§ **YOUR ASSIGNMENT**
An unchanged copy of all the lines below is expected, and it should contain no pictures.

§ **Dataset entries**
■ ■ ■

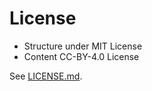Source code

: # License

* Structure under MIT License
* Content CC-BY-4.0 License

See [LICENSE.md](https://github.com/the2ne/olivierfredon.com/blob/master/LICENSE.md).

■ ■ ■

§ **TASK RESPONSE**
Source code

: # License

* Structure under MIT License
* Content CC-BY-4.0 License

See [LICENSE.md](https://github.com/the2ne/olivierfredon.com/blob/master/LICENSE.md).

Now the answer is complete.